Records from a data source
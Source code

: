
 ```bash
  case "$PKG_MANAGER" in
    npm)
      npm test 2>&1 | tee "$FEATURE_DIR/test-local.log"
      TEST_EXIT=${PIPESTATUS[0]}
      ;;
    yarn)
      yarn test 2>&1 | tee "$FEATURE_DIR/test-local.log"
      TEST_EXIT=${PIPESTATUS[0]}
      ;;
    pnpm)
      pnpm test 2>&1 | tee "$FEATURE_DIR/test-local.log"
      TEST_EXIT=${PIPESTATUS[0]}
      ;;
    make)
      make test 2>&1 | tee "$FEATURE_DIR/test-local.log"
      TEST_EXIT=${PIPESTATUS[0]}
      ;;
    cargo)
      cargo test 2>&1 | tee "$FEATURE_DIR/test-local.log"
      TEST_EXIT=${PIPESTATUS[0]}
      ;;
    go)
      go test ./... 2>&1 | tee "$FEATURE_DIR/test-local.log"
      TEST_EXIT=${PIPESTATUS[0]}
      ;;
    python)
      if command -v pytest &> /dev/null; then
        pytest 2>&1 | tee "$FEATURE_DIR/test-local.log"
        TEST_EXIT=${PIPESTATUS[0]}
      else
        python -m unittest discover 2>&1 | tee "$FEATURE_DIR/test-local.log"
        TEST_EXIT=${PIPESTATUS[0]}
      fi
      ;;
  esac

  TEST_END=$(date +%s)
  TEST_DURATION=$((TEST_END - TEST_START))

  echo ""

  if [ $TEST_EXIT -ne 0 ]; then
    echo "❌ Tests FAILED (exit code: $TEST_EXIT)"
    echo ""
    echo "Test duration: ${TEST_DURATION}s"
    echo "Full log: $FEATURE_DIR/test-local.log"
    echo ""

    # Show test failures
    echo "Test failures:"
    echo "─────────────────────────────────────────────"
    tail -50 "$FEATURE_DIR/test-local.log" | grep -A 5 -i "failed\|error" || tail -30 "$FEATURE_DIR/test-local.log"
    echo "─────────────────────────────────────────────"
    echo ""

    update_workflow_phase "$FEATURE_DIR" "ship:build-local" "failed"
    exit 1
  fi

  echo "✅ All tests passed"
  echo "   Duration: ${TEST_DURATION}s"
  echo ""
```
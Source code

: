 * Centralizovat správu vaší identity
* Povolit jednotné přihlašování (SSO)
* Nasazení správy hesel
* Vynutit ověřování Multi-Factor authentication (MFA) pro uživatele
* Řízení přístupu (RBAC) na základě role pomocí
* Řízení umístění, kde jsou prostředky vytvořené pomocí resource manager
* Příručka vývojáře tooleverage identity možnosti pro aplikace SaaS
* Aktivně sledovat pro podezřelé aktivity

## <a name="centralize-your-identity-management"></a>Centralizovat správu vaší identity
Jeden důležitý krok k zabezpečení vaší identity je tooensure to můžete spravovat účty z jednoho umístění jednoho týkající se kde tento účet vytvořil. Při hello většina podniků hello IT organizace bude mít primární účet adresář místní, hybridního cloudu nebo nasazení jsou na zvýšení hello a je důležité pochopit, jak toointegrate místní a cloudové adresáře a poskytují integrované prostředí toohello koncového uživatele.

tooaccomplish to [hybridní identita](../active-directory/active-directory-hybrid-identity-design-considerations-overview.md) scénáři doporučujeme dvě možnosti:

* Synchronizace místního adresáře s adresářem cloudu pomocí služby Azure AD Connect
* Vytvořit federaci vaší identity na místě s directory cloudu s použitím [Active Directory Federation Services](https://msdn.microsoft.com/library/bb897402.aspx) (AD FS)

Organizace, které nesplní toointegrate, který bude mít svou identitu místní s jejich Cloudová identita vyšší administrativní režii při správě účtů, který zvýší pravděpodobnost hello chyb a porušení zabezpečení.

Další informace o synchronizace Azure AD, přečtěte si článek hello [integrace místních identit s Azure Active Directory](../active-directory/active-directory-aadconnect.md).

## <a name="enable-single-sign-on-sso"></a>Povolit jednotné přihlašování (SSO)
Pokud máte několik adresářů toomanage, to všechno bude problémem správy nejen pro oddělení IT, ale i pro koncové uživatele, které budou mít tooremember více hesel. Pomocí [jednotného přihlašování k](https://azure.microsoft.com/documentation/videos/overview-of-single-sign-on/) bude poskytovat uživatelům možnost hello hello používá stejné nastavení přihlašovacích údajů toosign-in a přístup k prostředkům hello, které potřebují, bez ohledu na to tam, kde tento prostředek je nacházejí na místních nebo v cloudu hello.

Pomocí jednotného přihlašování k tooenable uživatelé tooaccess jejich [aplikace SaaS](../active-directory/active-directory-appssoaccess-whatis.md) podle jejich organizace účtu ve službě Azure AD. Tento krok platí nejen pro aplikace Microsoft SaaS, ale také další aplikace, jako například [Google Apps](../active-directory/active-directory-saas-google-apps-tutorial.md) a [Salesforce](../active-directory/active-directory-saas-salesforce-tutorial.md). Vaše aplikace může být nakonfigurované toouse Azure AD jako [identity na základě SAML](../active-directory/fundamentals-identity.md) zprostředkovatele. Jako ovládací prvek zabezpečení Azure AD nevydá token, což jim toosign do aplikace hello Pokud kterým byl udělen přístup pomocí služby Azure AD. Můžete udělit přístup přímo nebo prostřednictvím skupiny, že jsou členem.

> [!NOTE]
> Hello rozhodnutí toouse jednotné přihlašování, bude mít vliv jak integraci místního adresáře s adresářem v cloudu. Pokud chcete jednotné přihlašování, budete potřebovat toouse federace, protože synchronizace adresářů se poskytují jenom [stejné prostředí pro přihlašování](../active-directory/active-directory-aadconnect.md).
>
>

### Task description
Above are the entries; copy every line among them that contains the word "stejné".

### The completed task
Pokud máte několik adresářů toomanage, to všechno bude problémem správy nejen pro oddělení IT, ale i pro koncové uživatele, které budou mít tooremember více hesel. Pomocí [jednotného přihlašování k](https://azure.microsoft.com/documentation/videos/overview-of-single-sign-on/) bude poskytovat uživatelům možnost hello hello používá stejné nastavení přihlašovacích údajů toosign-in a přístup k prostředkům hello, které potřebují, bez ohledu na to tam, kde tento prostředek je nacházejí na místních nebo v cloudu hello.
> Hello rozhodnutí toouse jednotné přihlašování, bude mít vliv jak integraci místního adresáře s adresářem v cloudu. Pokud chcete jednotné přihlašování, budete potřebovat toouse federace, protože synchronizace adresářů se poskytují jenom [stejné prostředí pro přihlašování](../active-directory/active-directory-aadconnect.md).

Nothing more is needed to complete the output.